Dive Brief:
- The National Labor Relations Board (NLRB) has vacated its recent joint employment ruling, Hy-Brand Industrial Contractors, Ltd. and Brandt Construction Co. The move puts the Browning-Ferris standard for joint employment under the National Labor Relations Act back into effect.
- The decision comes after NLRB's inspector general questioned the validity of Hy-Brand based on board member Bill Emanuel's relationship with Littler Mendelson P.C., the firm that was involved in the original Browning-Ferris case. Emanuel was formerly an attorney with the firm.
- The Browning-Ferris standard, established during the Obama administration, expanded the definition of "joint employer" to companies that have "indirect control" over workers, and that ruling is now back in effect. The Obama-era standard was met with intense backlash from the employer community, as opponents to the ruling said it threatened well-established franchising relationships, among others.
Dive Insight:
At the end of 2017, the NLRB sought to take advantage of a Republican majority and pass a number of decisions before former board member Philip Miscimarra ended his term. Hy-Brand was among them, making a splash thanks to its reversal of the controversial Browning-Ferris.
But now the stability the employer community hailed with Hy-Brand is no more, and the U.S. Circuit Court of Appeals for the D.C. Circuit, which was set to review Browning-Ferris, has already remanded the case back to the NLRB. In response, some business groups have turned to the Save Local Business Act, which still sits at the Senate. The bill intends to codify the "direct control" joint employer standard into law.

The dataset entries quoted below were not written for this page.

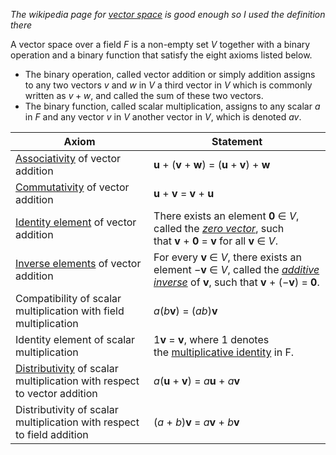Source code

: *The wikipedia page for [vector space](https://en.wikipedia.org/wiki/Vector_space) is good enough so I used the definition there*

A vector space over a field $F$ is a non-empty set $V$ together with a binary operation and a binary function that satisfy the eight axioms listed below. 
- The binary operation, called vector addition or simply addition assigns to any two vectors $v$ and $w$ in $V$ a third vector in $V$ which is commonly written as $v + w$, and called the sum of these two vectors.
- The binary function, called scalar multiplication, assigns to any scalar $a$ in $F$ and any vector $v$ in $V$ another vector in $V$, which is denoted $av$.

| Axiom                                                                                                                                    | Statement                                                                                                                                                                                                     |
| ---------------------------------------------------------------------------------------------------------------------------------------- | ------------------------------------------------------------------------------------------------------------------------------------------------------------------------------------------------------------- |
| [Associativity](https://en.wikipedia.org/wiki/Associativity "Associativity") of vector addition                                          | **u** + (**v** + **w**) = (**u** + **v**) + **w**                                                                                                                                                             |
| [Commutativity](https://en.wikipedia.org/wiki/Commutativity "Commutativity") of vector addition                                          | **u** + **v** = **v** + **u**                                                                                                                                                                                 |
| [Identity element](https://en.wikipedia.org/wiki/Identity_element "Identity element") of vector addition                                 | There exists an element **0** ∈ _V_, called the _[zero vector](https://en.wikipedia.org/wiki/Zero_vector "Zero vector")_, such that **v** + **0** = **v** for all **v** ∈ _V_.                                |
| [Inverse elements](https://en.wikipedia.org/wiki/Inverse_element "Inverse element") of vector addition                                   | For every **v** ∈ _V_, there exists an element −**v** ∈ _V_, called the _[additive inverse](https://en.wikipedia.org/wiki/Additive_inverse "Additive inverse")_ of **v**, such that **v** + (−**v**) = **0**. |
| Compatibility of scalar multiplication with field multiplication                                                                         | _a_(_b_**v**) = (_ab_)**v**                                                                                                                                                                                   |
| Identity element of scalar multiplication                                                                                                | 1**v** = **v**, where 1 denotes the [multiplicative identity](https://en.wikipedia.org/wiki/Multiplicative_identity "Multiplicative identity") in F.                                                          |
| [Distributivity](https://en.wikipedia.org/wiki/Distributivity "Distributivity") of scalar multiplication with respect to vector addition | _a_(**u** + **v**) = _a_**u** + _a_**v**                                                                                                                                                                      |
| Distributivity of scalar multiplication with respect to field addition                                                                   | (_a_ + _b_)**v** = _a_**v** + _b_**v**                                                                                                                                                                        |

After Hy-Brand, a stall was expected, as the need for the bill was not considered pressing — but now it's likely the pressure is back on.

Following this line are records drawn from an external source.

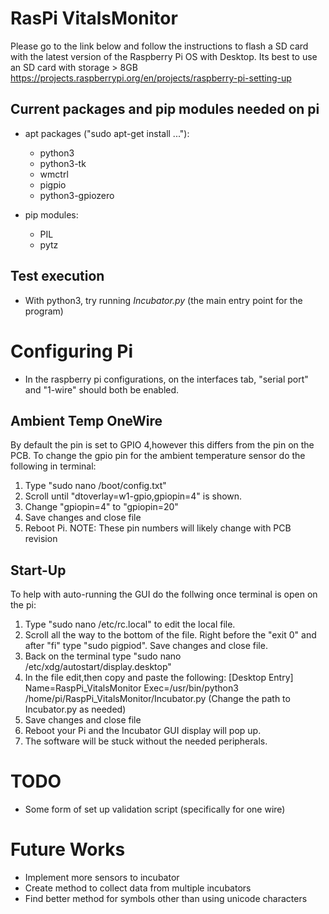# RasPi VitalsMonitor
Please go to the link below and follow the instructions to flash a SD card with the latest version of the Raspberry Pi OS with Desktop. 
Its best to use an SD card with storage > 8GB
https://projects.raspberrypi.org/en/projects/raspberry-pi-setting-up

## Current packages and pip modules needed on pi
* apt packages ("sudo apt-get install ..."):
  * python3
  * python3-tk
  * wmctrl
  * pigpio
  * python3-gpiozero

* pip modules:
  * PIL
  * pytz

## Test execution
- With python3, try running _Incubator.py_ (the main entry point for the program)

# Configuring Pi
- In the raspberry pi configurations, 
on the interfaces tab, "serial port" and "1-wire" should both be enabled. 
## Ambient Temp OneWire
By default the pin is set to GPIO 4,however this differs from the pin on the PCB.
To change the gpio pin for the ambient temperature sensor do the following in terminal:
1. Type "sudo nano /boot/config.txt"
2. Scroll until "dtoverlay=w1-gpio,gpiopin=4" is shown.
3. Change "gpiopin=4" to "gpiopin=20"
4. Save changes and close file 
5. Reboot Pi.
NOTE: These pin numbers will likely change with PCB revision
## Start-Up
To help with auto-running the GUI do the follwing once terminal is open on the pi:
1. Type "sudo nano /etc/rc.local" to edit the local file.
2. Scroll all the way to the bottom of the file. Right before the "exit 0" and after "fi" type "sudo pigpiod". Save changes and close file.
3. Back on the terminal type "sudo nano /etc/xdg/autostart/display.desktop"
4. In the file edit,then copy and paste the following:
[Desktop Entry]
Name=RaspPi_VitalsMonitor
Exec=/usr/bin/python3 /home/pi/RaspPi_VitalsMonitor/Incubator.py
(Change the path to Incubator.py as needed)
5. Save changes and close file
6. Reboot your Pi and the Incubator GUI display will pop up.
7. The software will be stuck without the needed peripherals.

# TODO
* Some form of set up validation script (specifically for one wire)

# Future Works
* Implement more sensors to incubator
* Create method to collect data from multiple incubators
* Find better method for symbols other than using unicode characters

"The NLRB’s decision to vacate its own recent ruling on joint employer liability now puts greater pressure on the Senate to pass the Save Local Business Act," Trey Kovacs, labor policy expert at the Competitive Enterprise Institute, said in a statement. "This turn of events illustrates how no decision by the Board is permanent and why it is crucial for Congress to set a standard into law instead of letting regulators decide."